This week in the paper, an article on US politics caught my eye. The report, on Biden’s budget’s progress, seems to me a good summary. Though highlighting the views of billionaires and opponents to a proposal to tax unrealised capital gains, the details provide a more balanced view.
Biden stings the rich in $2 trillion tax raid
The headline reflects a plan, outlined in Biden’s budget proposals in the spring, for tax reform as a hedge against interest rate rises, which would increase the repayment burden on US debt. Biden is paying for renovations and additions to infrastructure, and social spending, with cheap debt; the new taxes ‘pay for’ the provisions by covering the risks of the debt becoming more expensive once interest rates rise. At least that’s the theory.
These tax reforms, in my understanding, include:
- Biden’s global push for increased corporation tax
- improving efficiency (that old favourite)
- increasing reporting requirements for crypto-exchanges, including offshore entities, in a reciprocal international information sharing arrangement
- income tax changes.
The Telegraph currently lead on the latter, with the Senate “poised to vote on a 5pc tax on earnings above $10m (£7.2m) a year, with an extra 8pc for incomes above $25m”.

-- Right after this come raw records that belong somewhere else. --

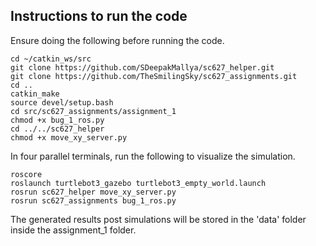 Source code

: ## Instructions to run the code

Ensure doing the following before running the code.

```shell
cd ~/catkin_ws/src
git clone https://github.com/SDeepakMallya/sc627_helper.git
git clone https://github.com/TheSmilingSky/sc627_assignments.git
cd ..
catkin_make
source devel/setup.bash
cd src/sc627_assignments/assignment_1
chmod +x bug_1_ros.py
cd ../../sc627_helper
chmod +x move_xy_server.py
``` 

In four parallel terminals, run the following to visualize the simulation.

```shell
roscore
roslaunch turtlebot3_gazebo turtlebot3_empty_world.launch
rosrun sc627_helper move_xy_server.py
rosrun sc627_assignments bug_1_ros.py
```

The generated results post simulations will be stored in the 'data' folder inside the assignment_1 folder.
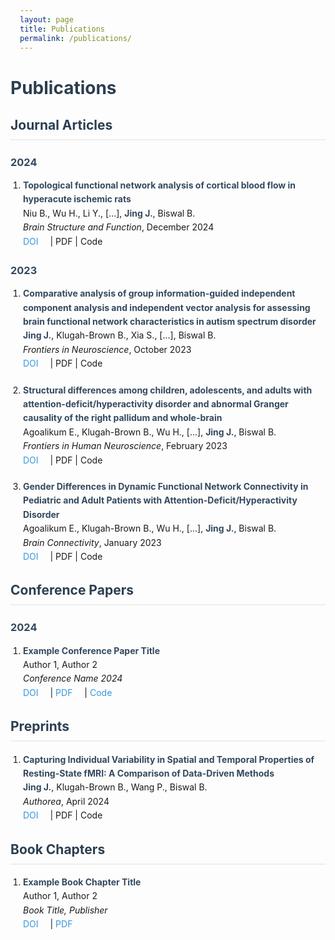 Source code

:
 ```yaml
---
layout: page
title: Publications
permalink: /publications/
---
```


# Publications

## Journal Articles

### 2024
1. **Topological functional network analysis of cortical blood flow in hyperacute ischemic rats**  
   Niu B., Wu H., Li Y., [...], **Jing J.**, Biswal B.  
   *Brain Structure and Function*, December 2024  
   [DOI](https://doi.org/10.1007/s00429-024-02735-3) | PDF | Code

### 2023
1. **Comparative analysis of group information-guided independent component analysis and independent vector analysis for assessing brain functional network characteristics in autism spectrum disorder**  
   **Jing J.**, Klugah-Brown B., Xia S., [...], Biswal B.  
   *Frontiers in Neuroscience*, October 2023  
   [DOI](https://doi.org/10.3389/fnins.2023.1219073) | PDF | Code

2. **Structural differences among children, adolescents, and adults with attention-deficit/hyperactivity disorder and abnormal Granger causality of the right pallidum and whole-brain**  
   Agoalikum E., Klugah-Brown B., Wu H., [...], **Jing J.**, Biswal B.  
   *Frontiers in Human Neuroscience*, February 2023  
   [DOI](https://doi.org/10.3389/fnhum.2023.1151949) | PDF | Code

3. **Gender Differences in Dynamic Functional Network Connectivity in Pediatric and Adult Patients with Attention-Deficit/Hyperactivity Disorder**  
   Agoalikum E., Klugah-Brown B., Wu H., [...], **Jing J.**, Biswal B.  
   *Brain Connectivity*, January 2023  
   [DOI](https://doi.org/10.1089/brain.2022.0088) | PDF | Code

## Conference Papers

### 2024
1. **Example Conference Paper Title**  
   Author 1, Author 2  
   *Conference Name 2024*  
   [DOI](https://doi.org/) | [PDF](pdf/paper1.pdf) | [Code](https://github.com/example)

## Preprints
1. **Capturing Individual Variability in Spatial and Temporal Properties of Resting-State fMRI: A Comparison of Data-Driven Methods**  
   **Jing J.**, Klugah-Brown B., Wang P., Biswal B.  
   *Authorea*, April 2024  
   [DOI](https://doi.org/10.22541/au.171386376.60613225/v1) | PDF | Code

## Book Chapters

1. **Example Book Chapter Title**  
   Author 1, Author 2  
   *Book Title, Publisher*  
   [DOI](https://doi.org/) | [PDF](pdf/chapter1.pdf)

<style>
.page-content {
    max-width: 800px;
    margin: 0 auto;
    padding: 20px;
}

h1, h2, h3 {
    color: #2c3e50;
}

h2 {
    border-bottom: 2px solid #eee;
    padding-bottom: 10px;
    margin-top: 30px;
}

h3 {
    margin-top: 25px;
    color: #34495e;
}

ol {
    padding-left: 20px;
}

li {
    margin-bottom: 20px;
    line-height: 1.6;
}

strong {
    color: #34495e;
}

a {
    color: #3498db;
    text-decoration: none;
    margin-right: 15px;
}

a:hover {
    text-decoration: underline;
}

.publication-links {
    margin-top: 5px;
    font-size: 0.9em;
}
</style>  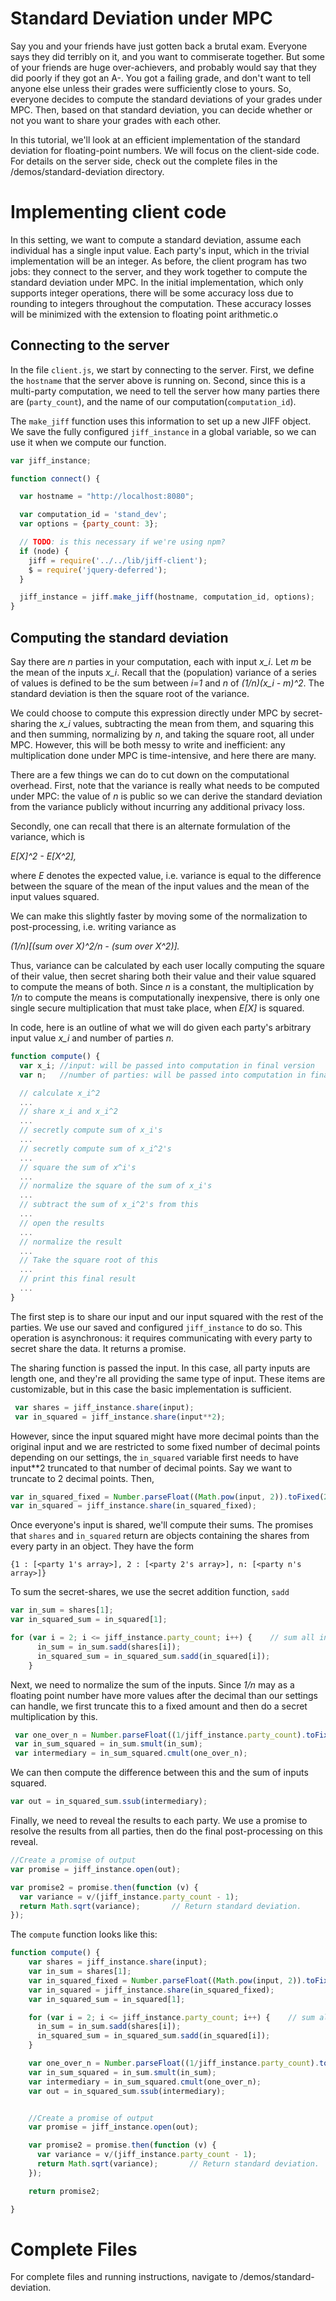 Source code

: # Standard Deviation under MPC
Say you and your friends have just gotten back a brutal exam. Everyone says they did terribly on it, and you want to
commiserate together. But some of your friends are huge over-achievers, and probably would say that they did poorly if
they got an A-. You got a failing grade, and don't want to tell anyone else unless their grades were sufficiently close
to yours. So, everyone decides to compute the standard deviations of your grades under MPC. Then, based on that
standard deviation, you can decide whether or not you want to share your grades with each other.

In this tutorial, we'll look at an efficient implementation of the standard deviation for floating-point numbers. We will focus on the client-side code. For details on the server side, check out the complete files in the /demos/standard-deviation directory.

# Implementing client code
In this setting, we want to compute a standard deviation, assume each individual has a single input value. Each party's
input, which in the trivial implementation will be an integer. As before, the client program has two jobs: they connect
to the server, and they work together to compute the standard deviation under MPC. In the initial implementation, which
only supports integer operations, there will be some accuracy loss due to rounding to integers throughout the
computation. These accuracy losses will be minimized with the extension to floating point arithmetic.o


## Connecting to the server
In the file `client.js`, we start by connecting to the server. First, we define the `hostname` that the server above is
running on. Second, since this is a multi-party computation, we need to tell the server how many parties there are
(`party_count`), and the name of our computation(`computation_id`).

The `make_jiff` function uses this information to set up a new JIFF object.
We save the fully configured `jiff_instance` in a global variable, so we can use it when we compute our function.

```javascript
var jiff_instance;

function connect() {

  var hostname = "http://localhost:8080";

  var computation_id = 'stand_dev';
  var options = {party_count: 3};

  // TODO: is this necessary if we're using npm?
  if (node) {
    jiff = require('../../lib/jiff-client');
    $ = require('jquery-deferred');
  }

  jiff_instance = jiff.make_jiff(hostname, computation_id, options);
}
```

## Computing the standard deviation

Say there are *n* parties in your computation, each with input *x_i*. Let *m* be the mean of the inputs *x_i*. Recall
that the (population) variance of a series of values is defined to be the sum between *i=1* and *n* of
*(1/n)(x_i - m)^2*. The standard deviation is then the square root of the variance.

We could choose to compute this expression directly under MPC by secret-sharing the *x_i* values, subtracting the mean
from them, and squaring this and then summing, normalizing by *n*, and taking the square root, all under MPC. However,
this will be both messy to write and inefficient: any multiplication done under MPC is time-intensive, and here there
are many.

There are a few things we can do to cut down on the computational overhead. First, note that the variance is really what
needs to be computed under MPC: the value of *n* is public so we can derive the standard deviation from the variance
publicly without incurring any additional privacy loss.

Secondly, one can recall that there is an alternate formulation of the variance, which is

*E[X]^2 - E[X^2],*

where *E* denotes the expected value, i.e. variance is equal to the difference between the square of the
mean of the input values and the mean of the input values squared.

We can make this slightly faster by moving some of the normalization to post-processing, i.e. writing variance as

*(1/n)[(sum over X)^2/n - (sum over X^2)].*

Thus, variance can be calculated by each user
locally computing the square of their value, then secret sharing both their value and their value squared to compute the
means of both. Since *n* is a constant, the multiplication by *1/n* to compute the means is computationally inexpensive,
there is only one single secure multiplication that must take place, when *E[X]* is squared.

In code, here is an outline of what we will do given each party's arbitrary input value *x_i* and number of parties *n*.

```javascript
function compute() {
  var x_i; //input: will be passed into computation in final version
  var n;   //number of parties: will be passed into computation in final version

  // calculate x_i^2
  ...
  // share x_i and x_i^2
  ...
  // secretly compute sum of x_i's
  ...
  // secretly compute sum of x_i^2's
  ...
  // square the sum of x^i's
  ...
  // normalize the square of the sum of x_i's
  ...
  // subtract the sum of x_i^2's from this
  ...
  // open the results
  ...
  // normalize the result
  ...
  // Take the square root of this
  ...
  // print this final result
  ...
}
```

The first step is to share our input and our input squared with the rest of the parties. We use our saved and configured
 `jiff_instance` to do so. This operation is asynchronous: it requires communicating with every party to secret share
 the data. It returns a promise.

The sharing function is passed the input. In this case, all party inputs are length one, and they're all providing the
same type of input. These items are customizable, but in this case the basic implementation is sufficient.

```javascript
 var shares = jiff_instance.share(input);
 var in_squared = jiff_instance.share(input**2);
```

However, since the input squared might have more decimal points than the original input and we are restricted to some
fixed number of decimal points depending on our settings, the `in_squared` variable first needs to have input**2
truncated to that number of decimal points. Say we want to truncate to 2 decimal points. Then,

```javascript
var in_squared_fixed = Number.parseFloat((Math.pow(input, 2)).toFixed(2)); //convert input^2 to fixed point number
var in_squared = jiff_instance.share(in_squared_fixed);
```

Once everyone's input is shared, we'll compute their sums. The promises that `shares` and `in_squared` return are
objects containing the shares from every party in an object. They have the form
```
{1 : [<party 1's array>], 2 : [<party 2's array>], n: [<party n's array>]}
```

To sum the secret-shares, we use the secret addition function, `sadd`
```javascript
var in_sum = shares[1];
var in_squared_sum = in_squared[1];

for (var i = 2; i <= jiff_instance.party_count; i++) {    // sum all inputs and sum all inputs squared
      in_sum = in_sum.sadd(shares[i]);
      in_squared_sum = in_squared_sum.sadd(in_squared[i]);
    }
```
Next, we need to normalize the sum of the inputs. Since *1/n* may as a floating point number have more values after the
decimal than our settings can handle, we first truncate this to a fixed amount and then do a secret multiplication by this.

```javascript
 var one_over_n = Number.parseFloat((1/jiff_instance.party_count).toFixed(2)); // convert 1/n to fixed point number
 var in_sum_squared = in_sum.smult(in_sum);
 var intermediary = in_sum_squared.cmult(one_over_n);
```

We can then compute the difference between this and the sum of inputs squared.

```javascript
var out = in_squared_sum.ssub(intermediary);
```

Finally, we need to reveal the results to each party. We use a promise to resolve the results
from all parties, then do the final post-processing on this reveal.

```javascript
//Create a promise of output
var promise = jiff_instance.open(out);

var promise2 = promise.then(function (v) {
  var variance = v/(jiff_instance.party_count - 1);
  return Math.sqrt(variance);       // Return standard deviation.
});
```

The `compute` function looks like this:

```javascript
function compute() {
    var shares = jiff_instance.share(input);
    var in_sum = shares[1];
    var in_squared_fixed = Number.parseFloat((Math.pow(input, 2)).toFixed(2)); //convert input^2 to fixed point number
    var in_squared = jiff_instance.share(in_squared_fixed);
    var in_squared_sum = in_squared[1];

    for (var i = 2; i <= jiff_instance.party_count; i++) {    // sum all inputs and sum all inputs squared
      in_sum = in_sum.sadd(shares[i]);
      in_squared_sum = in_squared_sum.sadd(in_squared[i]);
    }

    var one_over_n = Number.parseFloat((1/jiff_instance.party_count).toFixed(2)); // convert 1/n to fixed point number
    var in_sum_squared = in_sum.smult(in_sum);
    var intermediary = in_sum_squared.cmult(one_over_n);
    var out = in_squared_sum.ssub(intermediary);


    //Create a promise of output
    var promise = jiff_instance.open(out);

    var promise2 = promise.then(function (v) {
      var variance = v/(jiff_instance.party_count - 1);
      return Math.sqrt(variance);       // Return standard deviation.
    });

    return promise2;

}
```


# Complete Files

For complete files and running instructions, navigate to /demos/standard-deviation.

As well as the corporation tax increase, the Telegraph reports on a one percent surcharge on share buybacks (the repurchase of stock by the company that issued it)
The White House said the share buybacks tax was aimed at curbing a practice it claims is too often used by executives “to enrich themselves rather than investing workers and growing their businesses”.Telegraph, ibid.

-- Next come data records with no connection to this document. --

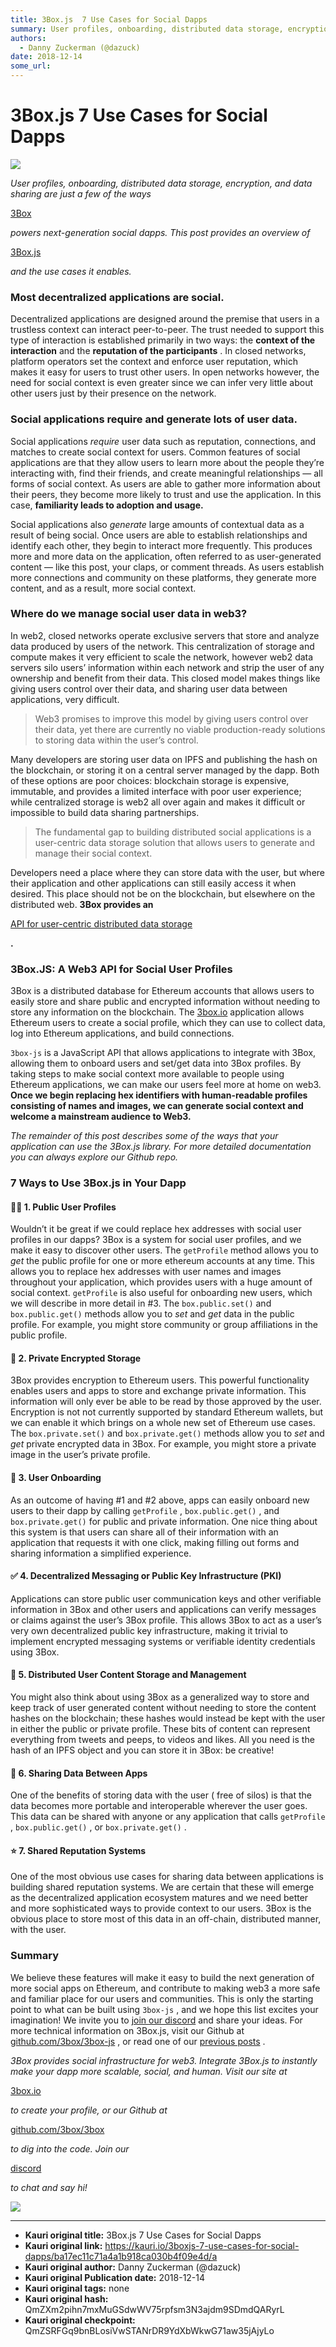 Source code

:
 ```yaml
---
title: 3Box.js  7 Use Cases for Social Dapps
summary: User profiles, onboarding, distributed data storage, encryption, and data sharing are just a few of the ways 3Box powers next-generation social dapps. This post provides an overview of 3Box.js and the use cases it enables. Most decentralized applications are social. Decentralized applications are designed around the premise that users in a trustless context can interact peer-to-peer. The trust needed to support this type of interaction is established primarily in two ways- the context of the int
authors:
  - Danny Zuckerman (@dazuck)
date: 2018-12-14
some_url: 
---
```


# 3Box.js  7 Use Cases for Social Dapps



![](https://ipfs.infura.io/ipfs/QmPzN12erYvZtDadCD5ZFyDqeCyfc7qbP246BnP1s56TNG)

 
_User profiles, onboarding, distributed data storage, encryption, and data sharing are just a few of the ways_
  
[3Box](https://3box.io)
  
_powers next-generation social dapps. This post provides an overview of_
  
[3Box.js](https://github.com/3box/3box-js)
  
_and the use cases it enables._
 

### Most decentralized applications are social.
Decentralized applications are designed around the premise that users in a trustless context can interact peer-to-peer. The trust needed to support this type of interaction is established primarily in two ways: the 
**context of the interaction**
 and the 
**reputation of the participants**
 .
In closed networks, platform operators set the context and enforce user reputation, which makes it easy for users to trust other users. In open networks however, the need for social context is even greater since we can infer very little about other users just by their presence on the network.

### Social applications require and generate lots of user data.
Social applications 
_require_
 user data such as reputation, connections, and matches to create social context for users. Common features of social applications are that they allow users to learn more about the people they’re interacting with, find their friends, and create meaningful relationships — all forms of social context. As users are able to gather more information about their peers, they become more likely to trust and use the application. In this case, 
**familiarity leads to adoption and usage.**
 
Social applications also 
_generate_
 large amounts of contextual data as a result of being social. Once users are able to establish relationships and identify each other, they begin to interact more frequently. This produces more and more data on the application, often referred to as user-generated content — like this post, your claps, or comment threads. As users establish more connections and community on these platforms, they generate more content, and as a result, more social context.

### Where do we manage social user data in web3?
In web2, closed networks operate exclusive servers that store and analyze data produced by users of the network. This centralization of storage and compute makes it very efficient to scale the network, however web2 data servers silo users’ information within each network and strip the user of any ownership and benefit from their data. This closed model makes things like giving users control over their data, and sharing user data between applications, very difficult.
> Web3 promises to improve this model by giving users control over their data, yet there are currently no viable production-ready solutions to storing data within the user’s control.

Many developers are storing user data on IPFS and publishing the hash on the blockchain, or storing it on a central server managed by the dapp. Both of these options are poor choices: blockchain storage is expensive, immutable, and provides a limited interface with poor user experience; while centralized storage is web2 all over again and makes it difficult or impossible to build data sharing partnerships.
> The fundamental gap to building distributed social applications is a user-centric data storage solution that allows users to generate and manage their social context.

Developers need a place where they can store data with the user, but where their application and other applications can still easily access it when desired. This place should not be on the blockchain, but elsewhere on the distributed web. 
**3Box provides an**
  
[API for user-centric distributed data storage](https://github.com/3box/3box)
  
**.**
 

### 3Box.JS: A Web3 API for Social User Profiles
3Box is a distributed database for Ethereum accounts that allows users to easily store and share public and encrypted information without needing to store any information on the blockchain. The 
[3box.io](http://3box.io)
 application allows Ethereum users to create a social profile, which they can use to collect data, log into Ethereum applications, and build connections.
 
`3box-js`
 is a JavaScript API that allows applications to integrate with 3Box, allowing them to onboard users and set/get data into 3Box profiles.
By taking steps to make social context more available to people using Ethereum applications, we can make our users feel more at home on web3. 
**Once we begin replacing hex identifiers with human-readable profiles consisting of names and images, we can generate social context and welcome a mainstream audience to Web3.**
 
 
_The remainder of this post describes some of the ways that your application can use the 3Box.js library. For more detailed documentation you can always explore our Github repo._
 

### 7 Ways to Use 3Box.js in Your Dapp

#### 👩‍🚀 1. Public User Profiles
Wouldn’t it be great if we could replace hex addresses with social user profiles in our dapps? 3Box is a system for social user profiles, and we make it easy to discover other users.
The 
`getProfile`
 method allows you to 
_get_
 the public profile for one or more ethereum accounts at any time. This allows you to replace hex addresses with user names and images throughout your application, which provides users with a huge amount of social context. 
`getProfile`
 is also useful for onboarding new users, which we will describe in more detail in #3.
The 
`box.public.set()`
 and 
`box.public.get()`
 methods allow you to 
_set_
 and 
_get_
 data in the public profile. For example, you might store community or group affiliations in the public profile.

#### 🔐 2. Private Encrypted Storage
3Box provides encryption to Ethereum users. This powerful functionality enables users and apps to store and exchange private information. This information will only ever be able to be read by those approved by the user. Encryption is not not currently supported by standard Ethereum wallets, but we can enable it which brings on a whole new set of Ethereum use cases.
The 
`box.private.set()`
 and 
`box.private.get()`
 methods allow you to 
_set_
 and 
_get_
 private encrypted data in 3Box. For example, you might store a private image in the user’s private profile.

#### 👋 3. User Onboarding
As an outcome of having #1 and #2 above, apps can easily onboard new users to their dapp by calling 
`getProfile`
 , 
`box.public.get()`
 , and 
`box.private.get()`
 for public and private information. One nice thing about this system is that users can share all of their information with an application that requests it with one click, making filling out forms and sharing information a simplified experience.

#### ✅ 4. Decentralized Messaging or Public Key Infrastructure (PKI)
Applications can store public user communication keys and other verifiable information in 3Box and other users and applications can verify messages or claims against the user’s 3Box profile. This allows 3Box to act as a user’s very own decentralized public key infrastructure, making it trivial to implement encrypted messaging systems or verifiable identity credentials using 3Box.

#### 📁 5. Distributed User Content Storage and Management
You might also think about using 3Box as a generalized way to store and keep track of user generated content without needing to store the content hashes on the blockchain; these hashes would instead be kept with the user in either the public or private profile. These bits of content can represent everything from tweets and peeps, to videos and likes. All you need is the hash of an IPFS object and you can store it in 3Box: be creative!

#### 🎁 6. Sharing Data Between Apps
One of the benefits of storing data with the user ( free of silos) is that the data becomes more portable and interoperable wherever the user goes. This data can be shared with anyone or any application that calls 
`getProfile`
 , 
`box.public.get()`
 , or 
`box.private.get()`
 .

#### ⭐ 7. Shared Reputation Systems
One of the most obvious use cases for sharing data between applications is building shared reputation systems. We are certain that these will emerge as the decentralized application ecosystem matures and we need better and more sophisticated ways to provide context to our users. 3Box is the obvious place to store most of this data in an off-chain, distributed manner, with the user.

### Summary
We believe these features will make it easy to build the next generation of more social apps on Ethereum, and contribute to making web3 a more safe and familiar place for our users and communities.
This is only the starting point to what can be built using 
`3box-js`
 , and we hope this list excites your imagination! We invite you to 
[join our discord](https://discord.gg/bevMe7w)
 and share your ideas.
For more technical information on 3Box.js, visit our Github at 
[github.com/3box/3box-js](https://github.com/3box/3box-js)
 , or read one of our 
[previous posts](https://medium.com/3box)
 .
 
_3Box provides social infrastructure for web3. Integrate 3Box.js to instantly make your dapp more scalable, social, and human. Visit our site at_
  
[3box.io](https://3box.io)
  
_to create your profile, or our Github at_
  
[github.com/3box/3box](https://github.com/3box/3box)
  
_to dig into the code. Join our_
  
[discord](https://discord.gg/VrrMqfy)
  
_to chat and say hi!_
 

![](https://ipfs.infura.io/ipfs/QmNMSqWAKfHKJbiG7PW4hRArhJobPFFsFbixa1C5w6bHB6)




---

- **Kauri original title:** 3Box.js  7 Use Cases for Social Dapps
- **Kauri original link:** https://kauri.io/3boxjs-7-use-cases-for-social-dapps/ba17ec11c71a4a1b918ca030b4f09e4d/a
- **Kauri original author:** Danny Zuckerman (@dazuck)
- **Kauri original Publication date:** 2018-12-14
- **Kauri original tags:** none
- **Kauri original hash:** QmZXm2pihn7mxMuGSdwWV75rpfsm3N3ajdm9SDmdQARyrL
- **Kauri original checkpoint:** QmZSRFGq9bnBLosiVwSTANrDR9YdXbWkwG71aw35jAjyLo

Taxing ‘paper profits’ fails, but why not think about it?
The controversial proposal to tax unrealised capital gains, mentioned at the top of this summary, it turns out has been dropped.
The idea seemed to try to get round the problem of those with vast wealth paying no income tax, because they often don’t draw much of an income, preferring instead to borrow cash against their wealth, held in shares and other assets.
Authored by Democrat Senator Ron Wyden and backed by progressive former presidential candidate Elizabeth Warren, the proposals unveiled this week would apply to taxpayers with more than $1bn in assets or over $100m in income for three years in a row.
At the end of every tax year, billionaires’ tradeable assets would be appraised. The increase in their net worth over 12 months would be taxed at the top capital gains rate of 28.3pc.Telegraph, ibid.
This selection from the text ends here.